YOUR TASK: Which lines of the records contain "boolean"? Collect every one of them.

Plain-text document sources:
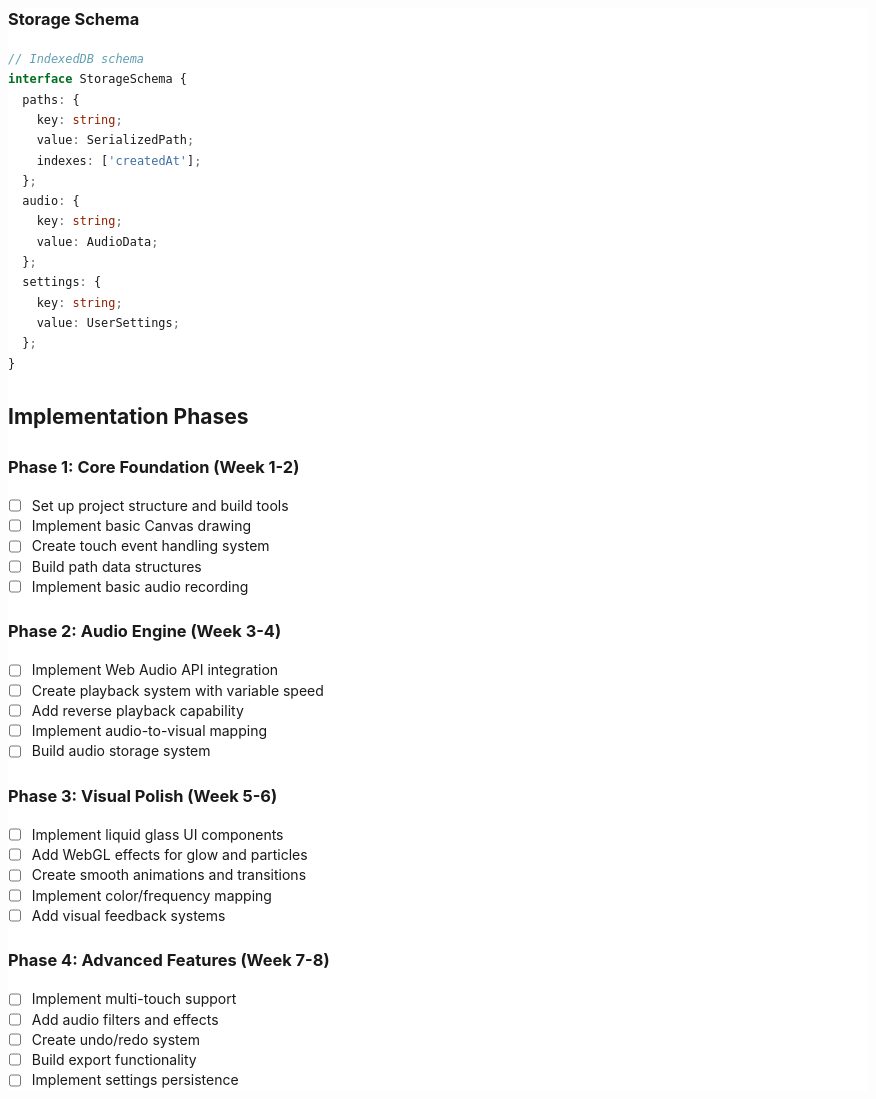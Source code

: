 ### Storage Schema
```typescript
// IndexedDB schema
interface StorageSchema {
  paths: {
    key: string;
    value: SerializedPath;
    indexes: ['createdAt'];
  };
  audio: {
    key: string;
    value: AudioData;
  };
  settings: {
    key: string;
    value: UserSettings;
  };
}
```

## Implementation Phases

### Phase 1: Core Foundation (Week 1-2)
- [ ] Set up project structure and build tools
- [ ] Implement basic Canvas drawing
- [ ] Create touch event handling system
- [ ] Build path data structures
- [ ] Implement basic audio recording

### Phase 2: Audio Engine (Week 3-4)
- [ ] Implement Web Audio API integration
- [ ] Create playback system with variable speed
- [ ] Add reverse playback capability
- [ ] Implement audio-to-visual mapping
- [ ] Build audio storage system

### Phase 3: Visual Polish (Week 5-6)
- [ ] Implement liquid glass UI components
- [ ] Add WebGL effects for glow and particles
- [ ] Create smooth animations and transitions
- [ ] Implement color/frequency mapping
- [ ] Add visual feedback systems

### Phase 4: Advanced Features (Week 7-8)
- [ ] Implement multi-touch support
- [ ] Add audio filters and effects
- [ ] Create undo/redo system
- [ ] Build export functionality
- [ ] Implement settings persistence
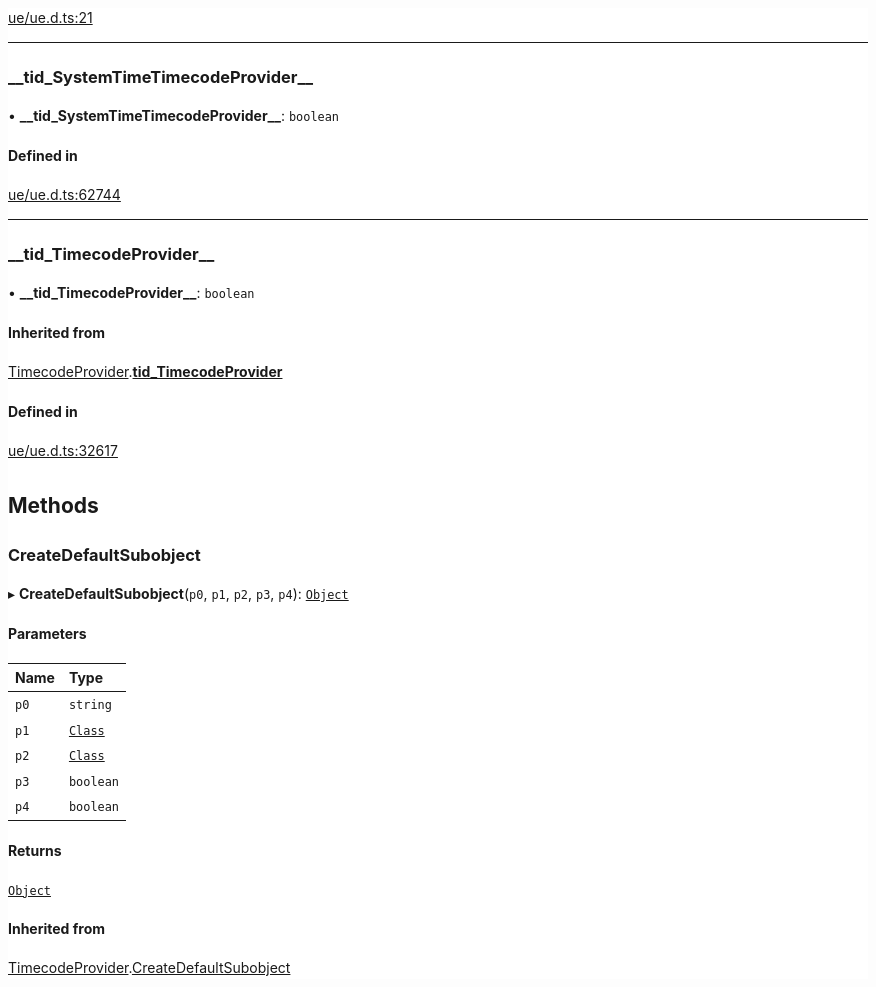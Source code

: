 [ue/ue.d.ts:21](https://github.com/YugMetaverse/yug_typings/blob/b7d9b19/ue/ue.d.ts#L21)

___

### \_\_tid\_SystemTimeTimecodeProvider\_\_

• **\_\_tid\_SystemTimeTimecodeProvider\_\_**: `boolean`

#### Defined in

[ue/ue.d.ts:62744](https://github.com/YugMetaverse/yug_typings/blob/b7d9b19/ue/ue.d.ts#L62744)

___

### \_\_tid\_TimecodeProvider\_\_

• **\_\_tid\_TimecodeProvider\_\_**: `boolean`

#### Inherited from

[TimecodeProvider](ue_ue.TimecodeProvider.md).[__tid_TimecodeProvider__](ue_ue.TimecodeProvider.md#__tid_timecodeprovider__)

#### Defined in

[ue/ue.d.ts:32617](https://github.com/YugMetaverse/yug_typings/blob/b7d9b19/ue/ue.d.ts#L32617)

## Methods

### CreateDefaultSubobject

▸ **CreateDefaultSubobject**(`p0`, `p1`, `p2`, `p3`, `p4`): [`Object`](ue_ue.Object.md)

#### Parameters

| Name | Type |
| :------ | :------ |
| `p0` | `string` |
| `p1` | [`Class`](ue_ue.Class.md) |
| `p2` | [`Class`](ue_ue.Class.md) |
| `p3` | `boolean` |
| `p4` | `boolean` |

#### Returns

[`Object`](ue_ue.Object.md)

#### Inherited from

[TimecodeProvider](ue_ue.TimecodeProvider.md).[CreateDefaultSubobject](ue_ue.TimecodeProvider.md#createdefaultsubobject)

TASK RESULT:
• **\_\_tid\_SystemTimeTimecodeProvider\_\_**: `boolean`
• **\_\_tid\_TimecodeProvider\_\_**: `boolean`
| `p3` | `boolean` |
| `p4` | `boolean` |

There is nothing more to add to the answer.